# Installer NMAP



## artintel (20 Février 2008)

Quelqu'un a t-il deja installe nmap ?

A l'adresse :

http://nmap.org/install/inst-macosx.html

 je lis

Once you have the developer tools installed, you can follow the compilation instructions......

Je n'ai pas l'experience d'installer en compilant, jusqu'a maintenant, je clic, il y a un "truc" qui se monte et je le copie dans le repertoire applications, le plus dur que j'ai fait c'est openoffice  

J'ai deja fait de la compilation. C'est les etapes qui me manque.

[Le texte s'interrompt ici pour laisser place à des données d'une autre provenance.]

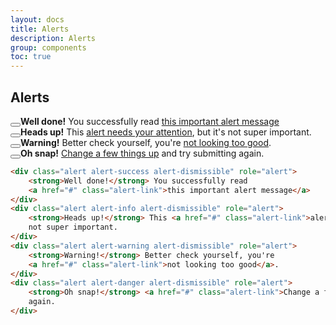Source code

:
 ```yaml
---
layout: docs
title: Alerts
description: Alerts
group: components
toc: true
---
```


## Alerts

<div class="alert alert-success alert-dismissible" role="alert"><button type="button" class="close" data-dismiss="alert" aria-label="Close"><i aria-hidden="true" class="fa fa-close"></i></button><strong>Well done!</strong> You successfully read <a href="#" class="alert-link">this important alert message</a></div>
<div class="alert alert-info alert-dismissible" role="alert"><button type="button" class="close" data-dismiss="alert" aria-label="Close"><i aria-hidden="true" class="fa fa-close"></i></button><strong>Heads up!</strong> This <a href="#" class="alert-link">alert needs your attention</a>, but it's not super important.</div>
<div class="alert alert-warning alert-dismissible" role="alert"><button type="button" class="close" data-dismiss="alert" aria-label="Close"><i aria-hidden="true" class="fa fa-close"></i></button><strong>Warning!</strong> Better check yourself, you're <a href="#" class="alert-link">not looking too good</a>.</div>
<div class="alert alert-danger alert-dismissible" role="alert"><button type="button" class="close" data-dismiss="alert" aria-label="Close"><i aria-hidden="true" class="fa fa-close"></i></button><strong>Oh snap!</strong> <a href="#" class="alert-link">Change a few things up</a> and try submitting again.</div>

```html
<div class="alert alert-success alert-dismissible" role="alert">
    <strong>Well done!</strong> You successfully read
    <a href="#" class="alert-link">this important alert message</a>
</div>
<div class="alert alert-info alert-dismissible" role="alert">
    <strong>Heads up!</strong> This <a href="#" class="alert-link">alert needs your attention</a>, but it's
    not super important.
</div>
<div class="alert alert-warning alert-dismissible" role="alert">
    <strong>Warning!</strong> Better check yourself, you're
    <a href="#" class="alert-link">not looking too good</a>.
</div>
<div class="alert alert-danger alert-dismissible" role="alert">
    <strong>Oh snap!</strong> <a href="#" class="alert-link">Change a few things up</a> and try submitting
    again.
</div>
```
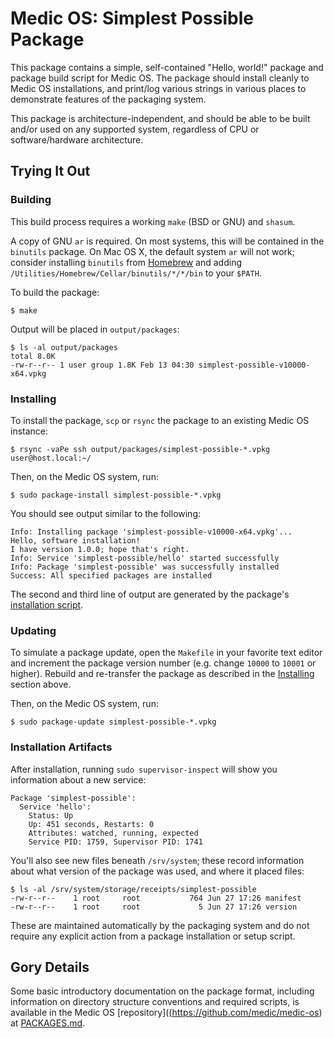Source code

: # Medic OS: Simplest Possible Package

This package contains a simple, self-contained "Hello, world!"
package and package build script for Medic OS. The package should
install cleanly to Medic OS installations, and print/log various
strings in various places to demonstrate features of the packaging
system.

This package is architecture-independent, and should be able to be
built and/or used on any supported system, regardless of CPU or
software/hardware architecture.

## Trying It Out

### Building

This build process requires a working `make` (BSD or GNU) and `shasum`.

A copy of GNU `ar` is required. On most systems, this will be contained
in the `binutils` package. On Mac OS X, the default system `ar` will not
work; consider installing `binutils` from [Homebrew](http://brew.sh) and
adding `/Utilities/Homebrew/Cellar/binutils/*/*/bin` to your `$PATH`.

To build the package:

```shell
$ make
```

Output will be placed in `output/packages`:

```shell
$ ls -al output/packages
total 8.0K
-rw-r--r-- 1 user group 1.8K Feb 13 04:30 simplest-possible-v10000-x64.vpkg
```

### Installing

To install the package, `scp` or `rsync` the package to an existing Medic OS
instance:

```shell
$ rsync -vaPe ssh output/packages/simplest-possible-*.vpkg user@host.local:~/
```

Then, on the Medic OS system, run:

```shell
$ sudo package-install simplest-possible-*.vpkg
```

You should see output similar to the following:

```
Info: Installing package 'simplest-possible-v10000-x64.vpkg'...
Hello, software installation!
I have version 1.0.0; hope that's right.
Info: Service 'simplest-possible/hello' started successfully
Info: Package 'simplest-possible' was successfully installed
Success: All specified packages are installed
```

The second and third line of output are generated by the package's
[installation script](https://github.com/medic/medic-os-simplest-possible-package/blob/master/packages/simplest-possible/scripts/simplest-possible/install).


### Updating

To simulate a package update, open the `Makefile` in your favorite text
editor and increment the package version number (e.g. change `10000` to
`10001` or higher). Rebuild and re-transfer the package as described in
the [Installing](#installing) section above.

Then, on the Medic OS system, run:

```shell
$ sudo package-update simplest-possible-*.vpkg
```

### Installation Artifacts

After installation, running `sudo supervisor-inspect` will show you
information about a new service:

```
Package 'simplest-possible':
  Service 'hello':
    Status: Up
    Up: 451 seconds, Restarts: 0
    Attributes: watched, running, expected
    Service PID: 1759, Supervisor PID: 1741
```

You'll also see new files beneath `/srv/system`; these record information
about what version of the package was used, and where it placed files:

```
$ ls -al /srv/system/storage/receipts/simplest-possible
-rw-r--r--    1 root     root           764 Jun 27 17:26 manifest
-rw-r--r--    1 root     root             5 Jun 27 17:26 version
```

These are maintained automatically by the packaging system and do
not require any explicit action from a package installation or setup
script.

## Gory Details

Some basic introductory documentation on the package format, including
information on directory structure conventions and required scripts, is
available in the Medic OS [repository]((https://github.com/medic/medic-os)
at [PACKAGES.md](https://github.com/medic/medic-os/blob/master/PACKAGES.md).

- Quel fichier exactement je dois telecharger - Source Code Distribution (in case you wish to compile Nmap yourself) - mais moi je wish que dalle, je veux bien faire installation pour les nuls, il n'y a pas de problemes :mouais: ?
- Bon, daccord, j'ai le bon fichier, je le copie dans quel repertoire ?
- Apres je lance une fenetre "terminal - bash", je vais dans ce repertoire et je lance la commande 

bzip2 -cd nmap-VERSION.tar.bz2 | tar xvf ???

C'est quoi ca ? :love: 


Je vais quand meme pas depoussierer ma bouzewindows pour aller installer sous 98 !!! Non, pas ca, il demarre toujours dans le bios, apres, faut que je l'ouvre pour "bouger" le cable qui alimente la carte mere, please :sleep: et apres des fois il demarre :rateau:


----------



## artintel (20 Février 2008)

Bon, ca y est, j'ai trouve.

http://www.zengeek.fr/network_security/nmap/nmap_install/index.html

puis ( NmapFE )

http://faktory.org/m/software/nmap/

puis

Download: NmapFE for OSX version 0.85

double clic sur le fichier et copie dans le repertoire application.

Merci les informaticiens


----------